Grammar school are state schools and entry depends on taking an exam, either the 11+ or an equivalent. They are academic schools, how else will they know what level the pupil has attained and if they are suited to the school? They are not private schools though.

bluegovan · 20/01/2021 09:47

You think 7% of parents can do what 93% of parents cannot?!?!

Yes. It's not about parents fixing the system. It's about the wealthiest and most powerful people in the country having to use a system that they currently avoid and have no motivation to improve. And I am not talking about all private school parents. I know many aren't particularly wealthy or powerful, they just have different priorities. It's hard to find stats for people whose children go to private schools, but here are a few stats for powerful people who were privately educated:

41% of Conservative MPs
14% of Labour MPs
65% of senior judges
59% top civil servants
44% of newspaper columnists

If people who have power and influence cannot segregate their own children without sending them abroad, do you really think they'd be happy with no changes to the current system? i think it would focus their minds on getting rapid improvements.

Friends children at private school always turn up

This is just your experience. As I said in a pp, I've worked in a company where work experience went solely to private school children. Some didn't turn up. That didn't make me believe that private school children tend to be lazy and unmotivated. It just made me think that some children are lazy and unmotivated. If you think state school children are lazier, then maybe we need some additional interventions for children who aren't getting the message at home that work experience can be a real advantage. We shouldn't just assume that these children can't be helped.

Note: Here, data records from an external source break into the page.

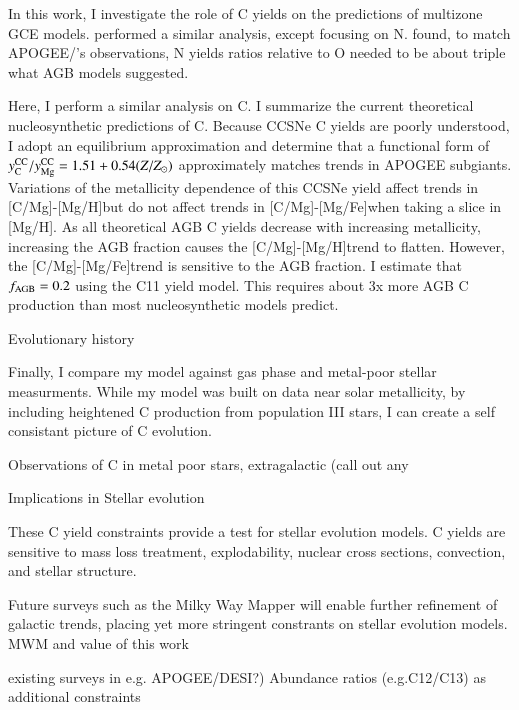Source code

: \documentclass[12pt,oneside]{report}
\newcommand{\caah}{[C/Mg]-[Mg/H]}
\newcommand{\caafe}{[C/Mg]-[Mg/Fe]}
\newcommand{\Ycc}{\ensuremath{y_{\rm C}^{\rm CC}}}
\newcommand{\Yoc}{\ensuremath{y_{\rm Mg}^{\rm CC}}}
\begin{document}
In this work, I investigate the role of C yields on the predictions of multizone GCE models. \citet{james+22} performed a similar analysis, except focusing on N. \citet{james+22} found, to match APOGEE/\citet{fiorenzo+21}'s observations, N yields ratios relative to O needed to be about triple what AGB models suggested.

Here, I perform a similar analysis on C. I summarize the current theoretical nucleosynthetic predictions of C. Because CCSNe C yields are poorly understood, I adopt an equilibrium approximation and determine that a functional form of $\Ycc/\Yoc=1.51 + 0.54 (Z/Z_\odot)$ approximately matches trends in APOGEE subgiants. Variations of the metallicity dependence of this CCSNe yield affect trends in \caah but do not affect trends in \caafe when taking a slice in [Mg/H]. As all theoretical AGB C yields decrease with increasing metallicity, increasing the AGB fraction causes the \caah trend to flatten. However, the \caafe trend is sensitive to the AGB fraction. 
I estimate that $f_{\rm AGB} = 0.2$ using the C11 yield model. This requires about 3x more AGB C production than most nucleosynthetic models predict.

Evolutionary history

Finally, I compare my model against gas phase and metal-poor stellar measurments. While my model was built on data near solar metallicity, by including heightened C production from population III stars, I can create a self consistant picture of C evolution.

Observations of C in metal poor stars, extragalactic (call out any

Implications in Stellar evolution

These C yield constraints provide a test for stellar evolution models. C yields are sensitive to mass loss treatment, explodability, nuclear cross sections, convection, and stellar structure. 

Future surveys such as the Milky Way Mapper will enable further refinement of galactic trends, placing yet more stringent constrants on stellar evolution models.
MWM and value of this work

existing surveys in e.g. APOGEE/DESI?)
Abundance ratios (e.g.C12/C13) as additional constraints





\newpage

\end{document}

Two of my boys go to private SEN schools. I dont fund ether

So your boys are, effectively, state educated. I would like to see a system where successful specialist SEN schools can continue, and be widened, but within the state sector. I'd also keep boarding schools for some children eg as is the case now, where some at risk children, and some from military and diplomatic families are funded for boarding.

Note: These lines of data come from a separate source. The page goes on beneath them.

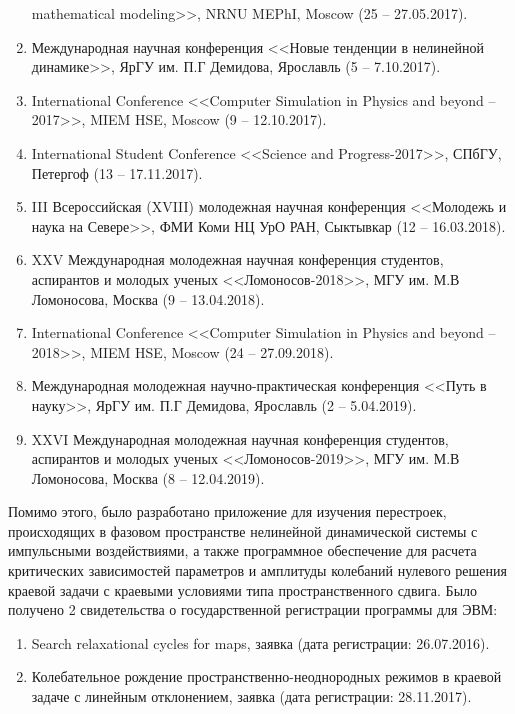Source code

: \documentclass[12pt]{extarticle}
\begin{document}
\begin{enumerate}[label=\arabic*),leftmargin=1.5\parindent]
\vspace{-0.2cm}
mathematical modeling>>, NRNU MEPhI, Moscow (25 -- 27.05.2017).
\item Международная научная конференция <<Новые тенденции в нелинейной динамике>>, ЯрГУ им. П.Г Демидова, Ярославль (5 -- 7.10.2017).
\item International Conference <<Computer Simulation in Physics and beyond -- 2017>>, MIEM HSE, Moscow (9 -- 12.10.2017).
\item International Student Conference <<Science and Progress-2017>>, СПбГУ, Петергоф (13 -- 17.11.2017).
\item III Всероссийская (XVIII) молодежная научная конференция <<Молодежь и наука на Севере>>, ФМИ Коми НЦ УрО РАН, Сыктывкар (12 -- 16.03.2018).
\item XXV Международная молодежная научная конференция студентов, аспирантов и молодых ученых <<Ломоносов-2018>>, МГУ им. М.В Ломоносова, Москва (9 -- 13.04.2018).
\item International Conference <<Computer Simulation in Physics and beyond -- 2018>>, MIEM HSE, Moscow (24 -- 27.09.2018).
\item Международная молодежная научно-практическая конференция <<Путь в науку>>, ЯрГУ им. П.Г Демидова, Ярославль (2 -- 5.04.2019).
\item XXVI Международная молодежная научная конференция студентов, аспирантов и молодых ученых <<Ломоносов-2019>>, МГУ им. М.В Ломоносова, Москва (8 -- 12.04.2019).
\end{enumerate}

Помимо этого, было разработано приложение для изучения перестроек, происходящих в фазовом пространстве нелинейной динамической системы с импульсными воздействиями, а также программное обеспечение для расчета критических зависимостей параметров и амплитуды колебаний нулевого решения краевой задачи с краевыми условиями типа пространственного сдвига. Было получено 2 свидетельства о государственной регистрации программы для ЭВМ:

\begin{enumerate}[label=\arabic*),leftmargin=1.5\parindent]
\item Search relaxational cycles for maps, заявка  (дата регистрации: 26.07.2016).
\item Колебательное рождение пространственно-неоднородных режимов в краевой задаче с линейным отклонением, заявка  (дата регистрации: 28.11.2017).
\end{enumerate}
\end{document}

I think we need to be ambitious and creative in redesigning the system. There are some great state schools, but there are also many that are not fit for purpose at the moment, including much SEN provision. It's wrong that so many children are failed by such a fundamental thing as education. It's an injustice to those families, but it's also bad for our economy and culture that so many talented, skilled, intelligent people don't reach their potential, while some others seem to flourish purely because of their backgrounds and connections. We need to design a system that allows all children to flourish, and I don't think that will happen as long as those with the power to bring about change are able to opt out of the current system.

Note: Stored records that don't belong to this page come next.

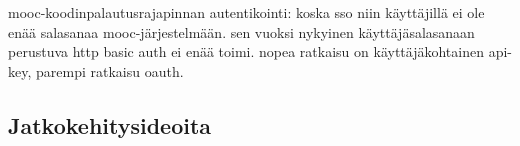 \documentclass[finnish,gradu]{tktltiki}
\begin{document}
  mooc-koodinpalautusrajapinnan autentikointi: koska sso niin käyttäjillä ei ole enää salasanaa mooc-järjestelmään. sen vuoksi nykyinen käyttäjäsalasanaan perustuva http basic auth ei enää toimi. nopea ratkaisu on käyttäjäkohtainen api-key, parempi ratkaisu oauth.







  \subsection{Jatkokehitysideoita} %
  \label{sub:jatkokehitysideoita}
\end{document}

katnyps · 20/01/2021 10:11

@bluegovan
Thank you - you've put it much more eloquently than me!

OP posts:
Blackberrycream · 20/01/2021 10:14

Surely the elephant in the room is that at least part of the reason they may be better is that they have more freedom to design their curriculum and are not subject to the constant fads that infect state education. Removing them won’t fix this issue.
Inequality exists and will continue to exist within the state system. Data follows the children. KS1 results predict KS2 results which then feed into GCSE predictions. Expectations of children are set at an early age and it can be difficult for children to escape these tracks as schools are measured on this progress data. In reality children develop at different paces. As a teacher, I have had to argue the case for certain children. In the days of level 6 maths, I was told I could only allow 6 children into an extra tuition group. 2 of the children I put forward we’re switched out. I argued the case as I could not look their parents in the face knowing they were being let down in this way. In reality, there were more children in this particular class capable of achieving higher levels but this data would have looked out of place. We have a winners and losers system.
Private acts in part as a check and measure to the state system. Some have great facilities and funding but not all. Most are able to get better results though. The question should be why? Getting rid of them will not get rid of the issues.